### Data in this exercise

BEGIN

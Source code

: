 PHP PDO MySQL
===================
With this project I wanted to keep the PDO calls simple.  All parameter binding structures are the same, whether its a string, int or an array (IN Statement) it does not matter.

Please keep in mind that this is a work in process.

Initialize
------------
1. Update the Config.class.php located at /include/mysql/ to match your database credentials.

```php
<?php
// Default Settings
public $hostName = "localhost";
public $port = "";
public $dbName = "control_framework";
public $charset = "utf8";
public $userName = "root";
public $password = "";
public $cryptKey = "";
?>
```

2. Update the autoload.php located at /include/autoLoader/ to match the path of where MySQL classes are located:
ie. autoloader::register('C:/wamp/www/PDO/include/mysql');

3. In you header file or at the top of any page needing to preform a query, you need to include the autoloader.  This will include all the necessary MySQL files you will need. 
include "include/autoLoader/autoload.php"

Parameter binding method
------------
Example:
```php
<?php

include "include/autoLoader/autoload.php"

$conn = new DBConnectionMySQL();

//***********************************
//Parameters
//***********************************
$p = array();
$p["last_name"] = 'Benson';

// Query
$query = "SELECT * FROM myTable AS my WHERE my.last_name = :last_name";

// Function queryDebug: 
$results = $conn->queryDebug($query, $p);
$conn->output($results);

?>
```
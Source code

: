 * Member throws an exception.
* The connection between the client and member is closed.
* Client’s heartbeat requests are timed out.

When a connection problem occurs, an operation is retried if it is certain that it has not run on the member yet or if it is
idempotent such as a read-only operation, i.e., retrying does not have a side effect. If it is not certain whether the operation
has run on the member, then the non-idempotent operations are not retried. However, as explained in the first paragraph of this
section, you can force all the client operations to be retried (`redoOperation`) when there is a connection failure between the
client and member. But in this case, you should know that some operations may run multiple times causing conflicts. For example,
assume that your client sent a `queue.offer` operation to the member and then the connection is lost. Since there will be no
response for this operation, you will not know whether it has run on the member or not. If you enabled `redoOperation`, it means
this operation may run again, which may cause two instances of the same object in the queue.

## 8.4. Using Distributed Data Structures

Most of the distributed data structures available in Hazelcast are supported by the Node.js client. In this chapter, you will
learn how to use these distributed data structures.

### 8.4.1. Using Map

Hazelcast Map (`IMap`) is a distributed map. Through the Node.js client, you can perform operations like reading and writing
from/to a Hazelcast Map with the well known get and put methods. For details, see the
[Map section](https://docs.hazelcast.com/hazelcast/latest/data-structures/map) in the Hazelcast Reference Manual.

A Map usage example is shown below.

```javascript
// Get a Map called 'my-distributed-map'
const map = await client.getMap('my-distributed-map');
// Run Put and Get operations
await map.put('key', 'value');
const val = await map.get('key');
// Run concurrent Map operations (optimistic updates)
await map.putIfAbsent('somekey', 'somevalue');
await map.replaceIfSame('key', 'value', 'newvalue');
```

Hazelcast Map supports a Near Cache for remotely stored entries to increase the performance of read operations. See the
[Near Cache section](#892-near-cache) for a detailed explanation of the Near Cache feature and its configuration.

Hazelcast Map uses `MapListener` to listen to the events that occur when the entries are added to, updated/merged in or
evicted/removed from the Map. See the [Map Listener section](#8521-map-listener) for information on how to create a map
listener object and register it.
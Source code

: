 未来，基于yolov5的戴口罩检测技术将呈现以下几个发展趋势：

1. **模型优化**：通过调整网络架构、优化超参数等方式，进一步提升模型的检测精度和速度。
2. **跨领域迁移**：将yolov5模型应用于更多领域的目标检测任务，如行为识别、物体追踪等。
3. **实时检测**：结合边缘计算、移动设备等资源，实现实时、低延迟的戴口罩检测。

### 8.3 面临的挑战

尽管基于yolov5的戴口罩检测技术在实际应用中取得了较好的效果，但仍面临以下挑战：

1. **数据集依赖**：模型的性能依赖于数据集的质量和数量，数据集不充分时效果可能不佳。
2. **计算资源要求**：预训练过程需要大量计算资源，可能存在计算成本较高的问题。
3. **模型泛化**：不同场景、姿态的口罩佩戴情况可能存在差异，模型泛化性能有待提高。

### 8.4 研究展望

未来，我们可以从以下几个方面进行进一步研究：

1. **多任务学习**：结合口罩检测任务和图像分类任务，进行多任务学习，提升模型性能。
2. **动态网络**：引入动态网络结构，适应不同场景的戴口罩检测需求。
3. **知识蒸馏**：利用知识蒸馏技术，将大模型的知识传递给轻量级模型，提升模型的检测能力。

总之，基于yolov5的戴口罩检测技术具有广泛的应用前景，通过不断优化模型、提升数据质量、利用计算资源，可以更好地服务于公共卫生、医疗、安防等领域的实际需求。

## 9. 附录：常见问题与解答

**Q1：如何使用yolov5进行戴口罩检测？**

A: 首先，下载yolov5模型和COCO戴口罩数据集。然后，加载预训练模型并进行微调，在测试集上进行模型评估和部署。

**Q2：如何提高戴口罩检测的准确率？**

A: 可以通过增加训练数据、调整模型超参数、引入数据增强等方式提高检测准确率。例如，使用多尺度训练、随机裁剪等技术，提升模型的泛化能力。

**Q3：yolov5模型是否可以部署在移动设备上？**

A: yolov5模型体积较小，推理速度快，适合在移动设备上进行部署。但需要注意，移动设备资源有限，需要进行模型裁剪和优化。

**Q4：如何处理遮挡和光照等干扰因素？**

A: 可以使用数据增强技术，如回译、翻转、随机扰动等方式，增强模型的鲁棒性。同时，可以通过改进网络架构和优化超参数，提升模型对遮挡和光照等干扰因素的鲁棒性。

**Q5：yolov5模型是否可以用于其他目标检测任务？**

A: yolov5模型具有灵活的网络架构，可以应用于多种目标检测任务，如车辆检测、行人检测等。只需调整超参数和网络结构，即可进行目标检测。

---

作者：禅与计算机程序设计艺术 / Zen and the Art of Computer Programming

END

### Activity
How many of the lines above include the string "register"? Reply with the number by itself.

### Response to this task
2